§ **TASK**: Please copy all of the data that follows exactly, leaving any pictures out.

§ **SOURCE DATA**:

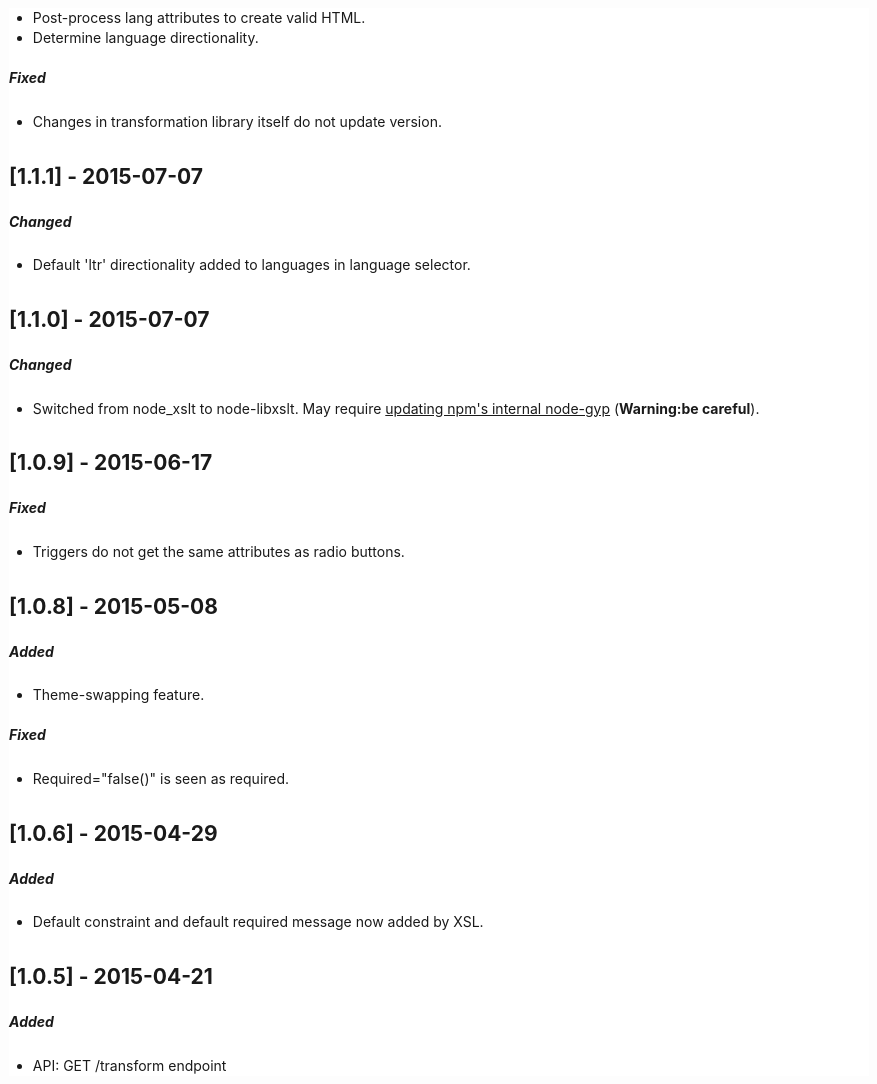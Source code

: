 -   Post-process lang attributes to create valid HTML.
-   Determine language directionality.

##### Fixed

-   Changes in transformation library itself do not update version.

## [1.1.1] - 2015-07-07

##### Changed

-   Default 'ltr' directionality added to languages in language selector.

## [1.1.0] - 2015-07-07

##### Changed

-   Switched from node_xslt to node-libxslt. May require [updating npm's internal node-gyp](https://github.com/TooTallNate/node-gyp/wiki/Updating-npm's-bundled-node-gyp) (**Warning:be careful**).

## [1.0.9] - 2015-06-17

##### Fixed

-   Triggers do not get the same attributes as radio buttons.

## [1.0.8] - 2015-05-08

##### Added

-   Theme-swapping feature.

##### Fixed

-   Required="false()" is seen as required.

## [1.0.6] - 2015-04-29

##### Added

-   Default constraint and default required message now added by XSL.

## [1.0.5] - 2015-04-21

##### Added

-   API: GET /transform endpoint
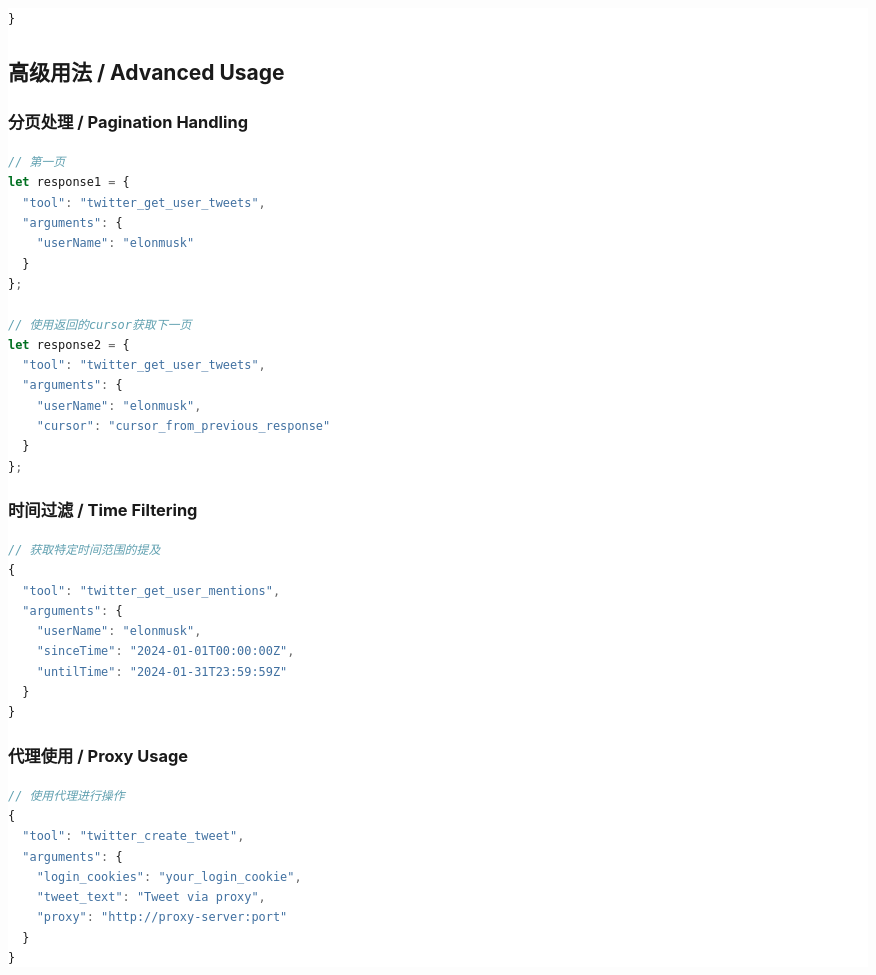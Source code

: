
 ```javascript
}
```

## 高级用法 / Advanced Usage

### 分页处理 / Pagination Handling

```javascript
// 第一页
let response1 = {
  "tool": "twitter_get_user_tweets",
  "arguments": {
    "userName": "elonmusk"
  }
};

// 使用返回的cursor获取下一页
let response2 = {
  "tool": "twitter_get_user_tweets",
  "arguments": {
    "userName": "elonmusk",
    "cursor": "cursor_from_previous_response"
  }
};
```

### 时间过滤 / Time Filtering

```javascript
// 获取特定时间范围的提及
{
  "tool": "twitter_get_user_mentions",
  "arguments": {
    "userName": "elonmusk",
    "sinceTime": "2024-01-01T00:00:00Z",
    "untilTime": "2024-01-31T23:59:59Z"
  }
}
```

### 代理使用 / Proxy Usage

```javascript
// 使用代理进行操作
{
  "tool": "twitter_create_tweet",
  "arguments": {
    "login_cookies": "your_login_cookie",
    "tweet_text": "Tweet via proxy",
    "proxy": "http://proxy-server:port"
  }
}
```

§ **COMPLETED EXERCISE**:
Source code

: -   Post-process lang attributes to create valid HTML.
-   Determine language directionality.

##### Fixed

-   Changes in transformation library itself do not update version.

## [1.1.1] - 2015-07-07

##### Changed

-   Default 'ltr' directionality added to languages in language selector.

## [1.1.0] - 2015-07-07

##### Changed

-   Switched from node_xslt to node-libxslt. May require [updating npm's internal node-gyp](https://github.com/TooTallNate/node-gyp/wiki/Updating-npm's-bundled-node-gyp) (**Warning:be careful**).

## [1.0.9] - 2015-06-17

##### Fixed

-   Triggers do not get the same attributes as radio buttons.

## [1.0.8] - 2015-05-08

##### Added

-   Theme-swapping feature.

##### Fixed

-   Required="false()" is seen as required.

## [1.0.6] - 2015-04-29

##### Added

-   Default constraint and default required message now added by XSL.

## [1.0.5] - 2015-04-21

##### Added

-   API: GET /transform endpoint
Source code

:
 ```javascript
}
```

## 高级用法 / Advanced Usage

### 分页处理 / Pagination Handling

```javascript
// 第一页
let response1 = {
  "tool": "twitter_get_user_tweets",
  "arguments": {
    "userName": "elonmusk"
  }
};

// 使用返回的cursor获取下一页
let response2 = {
  "tool": "twitter_get_user_tweets",
  "arguments": {
    "userName": "elonmusk",
    "cursor": "cursor_from_previous_response"
  }
};
```

### 时间过滤 / Time Filtering

```javascript
// 获取特定时间范围的提及
{
  "tool": "twitter_get_user_mentions",
  "arguments": {
    "userName": "elonmusk",
    "sinceTime": "2024-01-01T00:00:00Z",
    "untilTime": "2024-01-31T23:59:59Z"
  }
}
```

### 代理使用 / Proxy Usage

```javascript
// 使用代理进行操作
{
  "tool": "twitter_create_tweet",
  "arguments": {
    "login_cookies": "your_login_cookie",
    "tweet_text": "Tweet via proxy",
    "proxy": "http://proxy-server:port"
  }
}
```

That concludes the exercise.